*Activity*.
Would you return exactly the lines below from the line with "Okay, now go run the script!" through the line with "Это полезно для", both included, and nothing else, leaving out the pictures?

*Records shown*.
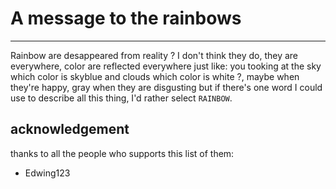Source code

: # A message to the rainbows
***

Rainbow are desappeared from reality ?
I don't think they do, they are everywhere,
color are reflected everywhere just like:
you tooking at the sky which color is skyblue
and clouds which color is white ?, maybe when 
they're happy, gray when they are disgusting
but if there's one word I could use to describe
all this thing, I'd rather select `RAINBOW`.

## acknowledgement
thanks to all the people who supports this
list of them:
- Edwing123
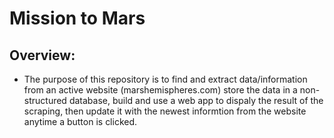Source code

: # Mission to Mars
## Overview:
  - The purpose of this repository is to find and extract data/information from an active website (marshemispheres.com) store the data in a non-structured database, build and use      a web app to dispaly the result of the scraping, then update it with the newest informtion from the website anytime a button is clicked.
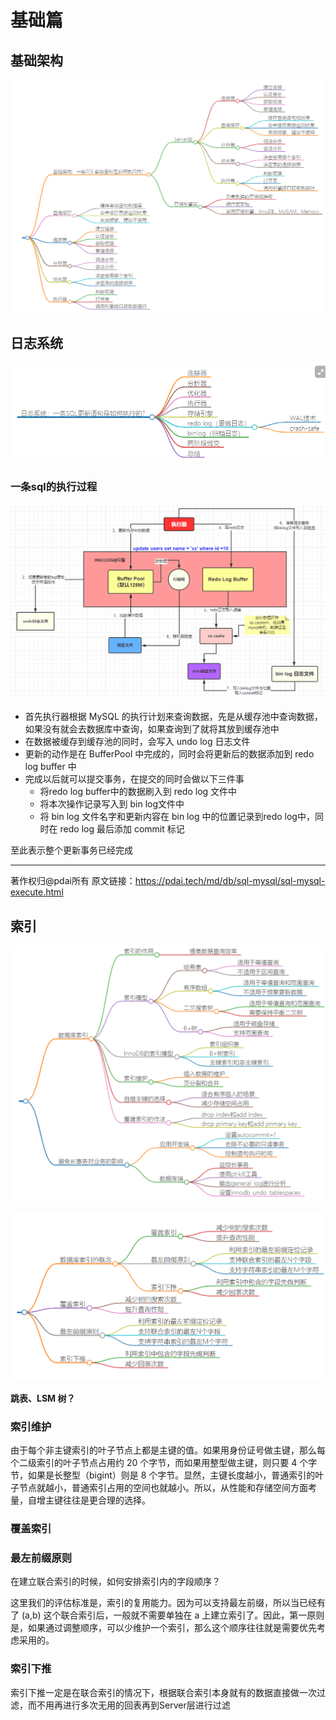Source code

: # 基础篇

## 基础架构

![image-20231127165204802](images/MySQL实战45讲/image-20231127165204802.png)

## 日志系统

![image-20231127165813084](images/MySQL实战45讲/image-20231127165813084.png)

### 一条sql的执行过程

![img](images/MySQL实战45讲/db-mysql-sql-14.png)

- 首先执行器根据 MySQL 的执行计划来查询数据，先是从缓存池中查询数据，如果没有就会去数据库中查询，如果查询到了就将其放到缓存池中
- 在数据被缓存到缓存池的同时，会写入 undo log 日志文件
- 更新的动作是在 BufferPool 中完成的，同时会将更新后的数据添加到 redo log buffer 中
- 完成以后就可以提交事务，在提交的同时会做以下三件事 
  - 将redo log buffer中的数据刷入到 redo log 文件中
  - 将本次操作记录写入到 bin log文件中
  - 将 bin log 文件名字和更新内容在 bin log 中的位置记录到redo log中，同时在 redo log 最后添加 commit 标记

至此表示整个更新事务已经完成

------

著作权归@pdai所有 原文链接：https://pdai.tech/md/db/sql-mysql/sql-mysql-execute.html

## 索引

![image-20231127191627090](images/MySQL实战45讲/image-20231127191627090.png)

![image-20231127193539017](images/MySQL实战45讲/image-20231127193539017.png)

**跳表、LSM 树？**

### 索引维护

由于每个非主键索引的叶子节点上都是主键的值。如果用身份证号做主键，那么每个二级索引的叶子节点占用约 20 个字节，而如果用整型做主键，则只要 4 个字节，如果是长整型（bigint）则是 8 个字节。显然，主键长度越小，普通索引的叶子节点就越小，普通索引占用的空间也就越小。所以，从性能和存储空间方面考量，自增主键往往是更合理的选择。

### 覆盖索引

### 最左前缀原则

在建立联合索引的时候，如何安排索引内的字段顺序？

这里我们的评估标准是，索引的复用能力。因为可以支持最左前缀，所以当已经有了 (a,b) 这个联合索引后，一般就不需要单独在 a 上建立索引了。因此，第一原则是，如果通过调整顺序，可以少维护一个索引，那么这个顺序往往就是需要优先考虑采用的。

### 索引下推

索引下推一定是在联合索引的情况下，根据联合索引本身就有的数据直接做一次过滤，而不用再进行多次无用的回表再到Server层进行过滤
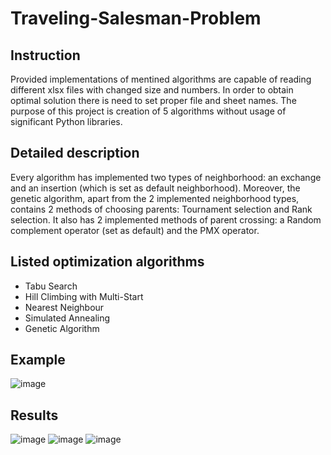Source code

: # Traveling-Salesman-Problem
## Instruction
Provided implementations of mentined algorithms are capable of reading different xlsx files with changed size and numbers. In order to obtain optimal solution there is need to set proper file and sheet names.
The purpose of this project is creation of 5 algorithms without usage of significant Python libraries.

## Detailed description
Every algorithm has implemented two types of neighborhood: an exchange and an insertion (which is set as
default neighborhood). Moreover, the genetic algorithm, apart from the 2 implemented neighborhood types, contains
2 methods of choosing parents: Tournament selection and Rank selection. It also has
2 implemented methods of parent crossing: a Random complement operator (set
as default) and the PMX operator.

## Listed optimization algorithms
- Tabu Search
- Hill Climbing with Multi-Start
- Nearest Neighbour
- Simulated Annealing
- Genetic Algorithm

## Example
![image](https://user-images.githubusercontent.com/61807667/167274168-d2b0d9da-32ba-463d-aec1-af1ccaca5539.png)
## Results
![image](https://user-images.githubusercontent.com/61807667/167274129-ec2488b0-7b87-46e0-8306-7842c98acc81.png)
![image](https://user-images.githubusercontent.com/61807667/167274221-d33f6188-3488-4c47-a487-5b2308ff3769.png)
![image](https://user-images.githubusercontent.com/61807667/167274301-0f44064e-08d6-4986-a3d2-4524405abc5d.png)

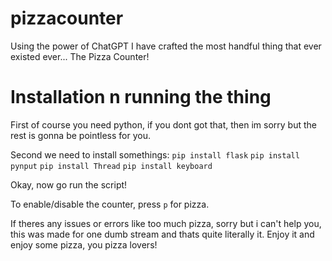 # pizzacounter
Using the power of ChatGPT I have crafted the most handful thing that ever existed ever...
The Pizza Counter!

# Installation n running the thing
First of course you need python, if you dont got that, then im sorry but the rest is gonna be pointless for you.

Second we need to install somethings:
`pip install flask`
`pip install pynput`
`pip install Thread`
`pip install keyboard`

Okay, now go run the script!

To enable/disable the counter, press `p` for pizza.

If theres any issues or errors like too much pizza, sorry but i can't help you, this was made for one dumb stream and thats quite literally it.
Enjoy it and enjoy some pizza, you pizza lovers!
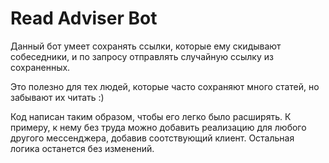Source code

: # Read Adviser Bot

Данный бот умеет сохранять ссылки, которые ему скидывают собеседники, и по запросу отправлять случайную ссылку из сохраненных.

Это полезно для тех людей, которые часто сохраняют много статей, но забывают их читать :)

Код написан таким образом, чтобы его легко было расширять. К примеру, к нему без труда можно добавить реализацию для любого другого мессенджера, добавив соотствующий клиент. Остальная логика останется без изменений.
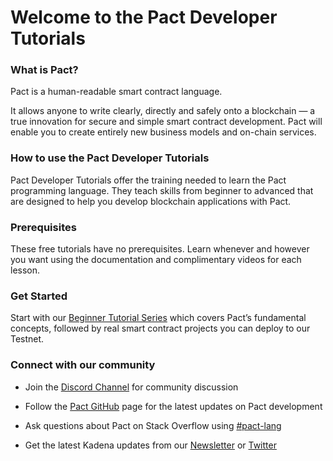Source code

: # Welcome to the Pact Developer Tutorials

### **What is Pact?**

Pact is a human-readable smart contract language.

It allows anyone to write clearly, directly and safely onto a blockchain — a true innovation for secure and simple smart contract development. Pact will enable you to create entirely new business models and on-chain services.

### **How to use the Pact Developer Tutorials**

Pact Developer Tutorials offer the training needed to learn the Pact programming language. They teach skills from beginner to advanced that are designed to help you develop blockchain applications with Pact.

### **Prerequisites**

These free tutorials have no prerequisites. Learn whenever and however you want using the documentation and complimentary videos for each lesson.

### **Get Started**

Start with our <a href="./beginner/welcome-to-pact.html" target="_blank">Beginner Tutorial Series</a> which covers Pact’s fundamental concepts, followed by real smart contract projects you can deploy to our Testnet.

### **Connect with our community**

* Join the <a href="https://discordapp.com/channels/502858632178958377/502858632178958380" target="_blank">Discord Channel</a> for community discussion

* Follow the <a href="https://github.com/kadena-io/pact" target="_blank">Pact GitHub</a> page for the latest updates on Pact development

* Ask questions about Pact on Stack Overflow using <a href="https://stackoverflow.com/search?q=pact-lang" target="_blank">#pact-lang</a>

* Get the latest Kadena updates from our <a href="http://kadena.io/newsletter" target="_blank">Newsletter</a> or <a href="https://twitter.com/kadena_io" target="_blank">Twitter</a>







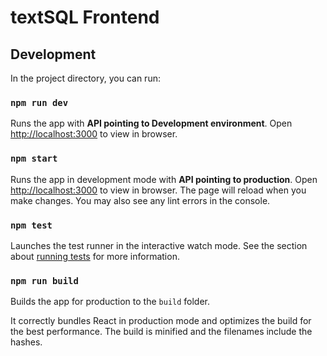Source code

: # textSQL Frontend
## Development

In the project directory, you can run:

### `npm run dev`

Runs the app with **API pointing to Development environment**. Open [http://localhost:3000](http://localhost:3000) to view in browser.

### `npm start`

Runs the app in development mode with **API pointing to production**. Open [http://localhost:3000](http://localhost:3000) to view in browser.
The page will reload when you make changes. You may also see any lint errors in the console.

### `npm test`

Launches the test runner in the interactive watch mode. See the section about [running tests](https://facebook.github.io/create-react-app/docs/running-tests) for more information.

### `npm run build`

Builds the app for production to the `build` folder.

It correctly bundles React in production mode and optimizes the build for the best performance. The build is minified and the filenames include the hashes.
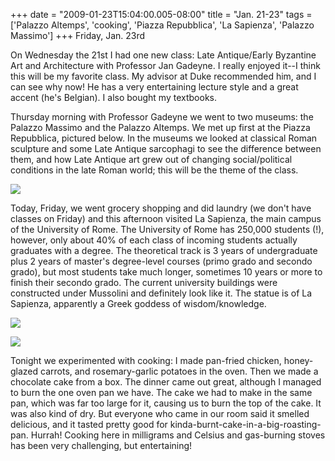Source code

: +++
date = "2009-01-23T15:04:00.005-08:00"
title = "Jan. 21-23"
tags = ['Palazzo Altemps', 'cooking', 'Piazza Repubblica', 'La Sapienza', 'Palazzo Massimo']
+++
Friday, Jan. 23rd

On Wednesday the 21st I had one new class:  Late Antique/Early Byzantine Art and Architecture with Professor Jan Gadeyne.  I really enjoyed it--I think this will be my favorite class.  My advisor at Duke recommended him, and I can see why now!  He has a very entertaining lecture style and a great accent (he's Belgian).  I also bought my textbooks.

Thursday morning with Professor Gadeyne we went to two museums:  the Palazzo Massimo and the Palazzo Altemps.  We met up first at the Piazza Repubblica, pictured below.  In the museums we looked at classical Roman sculpture and some Late Antique sarcophagi to see the difference between them, and how Late Antique art grew out of changing social/political conditions in the late Roman world; this will be the theme of the class.

![](http://1.bp.blogspot.com/_BPRHjFkCSTM/SXpQyfN3CEI/AAAAAAAAFIU/2WcWvLz7LG0/s1600/IMG_0297.JPG)

Today, Friday, we went grocery shopping and did laundry (we don't have classes on Friday) and this afternoon visited La Sapienza, the main campus of the University of Rome.  The University of Rome has 250,000 students (!), however, only about 40% of each class of incoming students actually graduates with a degree.  The theoretical track is 3 years of undergraduate plus 2 years of master's degree-level courses (primo grado and secondo grado), but most students take much longer, sometimes 10 years or more to finish their secondo grado.  The current university buildings were constructed under Mussolini and definitely look like it.  The statue is of La Sapienza, apparently a Greek goddess of wisdom/knowledge.

![](http://1.bp.blogspot.com/_BPRHjFkCSTM/SXpQ3b7nQCI/AAAAAAAAFIk/m02HZK9Ly5k/s1600/IMG_0318.JPG)

![](http://3.bp.blogspot.com/_BPRHjFkCSTM/SXpQ3BFm4_I/AAAAAAAAFIc/-jyTRh8cwCQ/s1600/IMG_0311.JPG)

Tonight we experimented with cooking: I made pan-fried chicken, honey-glazed carrots, and rosemary-garlic potatoes in the oven.  Then we made a chocolate cake from a box.  The dinner came out great, although I managed to burn the one oven pan we have.  The cake we had to make in the same pan, which was far too large for it, causing us to burn the top of the cake.  It was also kind of dry.  But everyone who came in our room said it smelled delicious, and it tasted pretty good for kinda-burnt-cake-in-a-big-roasting-pan.  Hurrah!  Cooking here in milligrams and Celsius and gas-burning stoves has been very challenging, but entertaining!
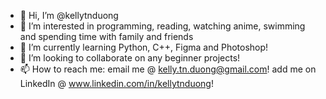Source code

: - 👋 Hi, I’m @kellytnduong
- 👀 I’m interested in programming, reading, watching anime, swimming and spending time with family and friends
- 🌱 I’m currently learning Python, C++, Figma and Photoshop!
- 💞️ I’m looking to collaborate on any beginner projects!
- 📫 How to reach me: 
     email me @ kelly.tn.duong@gmail.com!
     add me on LinkedIn @ www.linkedin.com/in/kellytnduong!
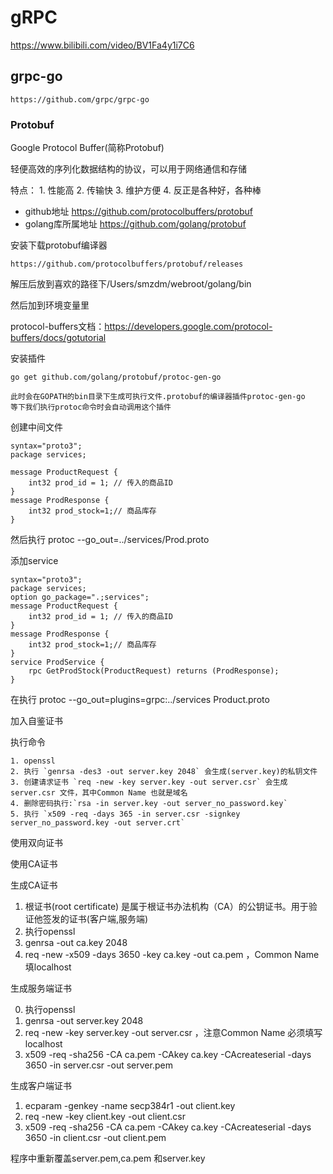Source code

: 
# gRPC

https://www.bilibili.com/video/BV1Fa4y1i7C6

## grpc-go 
    https://github.com/grpc/grpc-go

### Protobuf

Google Protocol Buffer(简称Protobuf)

轻便高效的序列化数据结构的协议，可以用于网络通信和存储

特点：
    1. 性能高
    2. 传输快
    3. 维护方便
    4. 反正是各种好，各种棒

* github地址 https://github.com/protocolbuffers/protobuf
* golang库所属地址 https://github.com/golang/protobuf

安装下载protobuf编译器 

    https://github.com/protocolbuffers/protobuf/releases


解压后放到喜欢的路径下/Users/smzdm/webroot/golang/bin

然后加到环境变量里


protocol-buffers文档：https://developers.google.com/protocol-buffers/docs/gotutorial


安装插件

    go get github.com/golang/protobuf/protoc-gen-go

    此时会在GOPATH的bin目录下生成可执行文件.protobuf的编译器插件protoc-gen-go
    等下我们执行protoc命令时会自动调用这个插件

创建中间文件

    syntax="proto3";
    package services;

    message ProductRequest {
        int32 prod_id = 1; // 传入的商品ID
    }
    message ProdResponse {
        int32 prod_stock=1;// 商品库存
    }

然后执行 protoc --go_out=../services/Prod.proto


添加service 

    syntax="proto3";
    package services;
    option go_package=".;services";
    message ProductRequest {
        int32 prod_id = 1; // 传入的商品ID
    }
    message ProdResponse {
        int32 prod_stock=1;// 商品库存
    }
    service ProdService {
        rpc GetProdStock(ProductRequest) returns (ProdResponse);
    }


在执行 protoc --go_out=plugins=grpc:../services Product.proto

加入自鉴证书

执行命令

    1. openssl
    2. 执行 `genrsa -des3 -out server.key 2048` 会生成(server.key)的私钥文件
    3. 创建请求证书 `req -new -key server.key -out server.csr` 会生成server.csr 文件，其中Common Name 也就是域名
    4. 删除密码执行:`rsa -in server.key -out server_no_password.key`
    5. 执行 `x509 -req -days 365 -in server.csr -signkey server_no_password.key -out server.crt`  


使用双向证书

使用CA证书

生成CA证书

1. 根证书(root certificate) 是属于根证书办法机构（CA）的公钥证书。用于验证他签发的证书(客户端,服务端)
2. 执行openssl
3. genrsa -out ca.key 2048
4. req -new -x509 -days 3650 -key ca.key -out ca.pem ，Common Name 填localhost

生成服务端证书

0. 执行openssl
1. genrsa -out server.key 2048
2. req -new -key server.key -out server.csr ，注意Common Name 必须填写localhost
3. x509 -req -sha256 -CA ca.pem -CAkey ca.key -CAcreateserial -days 3650 -in server.csr -out server.pem 

生成客户端证书

1. ecparam -genkey -name secp384r1 -out client.key
2. req -new -key client.key -out client.csr
3. x509 -req -sha256 -CA ca.pem -CAkey ca.key -CAcreateserial -days 3650 -in client.csr -out client.pem

程序中重新覆盖server.pem,ca.pem 和server.key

*Solution to this exercise*.
Okay, now go run the script!

To enable/disable the counter, press `p` for pizza.

If theres any issues or errors like too much pizza, sorry but i can't help you, this was made for one dumb stream and thats quite literally it.
Enjoy it and enjoy some pizza, you pizza lovers!
Source code

: # Read Adviser Bot

Данный бот умеет сохранять ссылки, которые ему скидывают собеседники, и по запросу отправлять случайную ссылку из сохраненных.

Это полезно для тех людей, которые часто сохраняют много статей, но забывают их читать :)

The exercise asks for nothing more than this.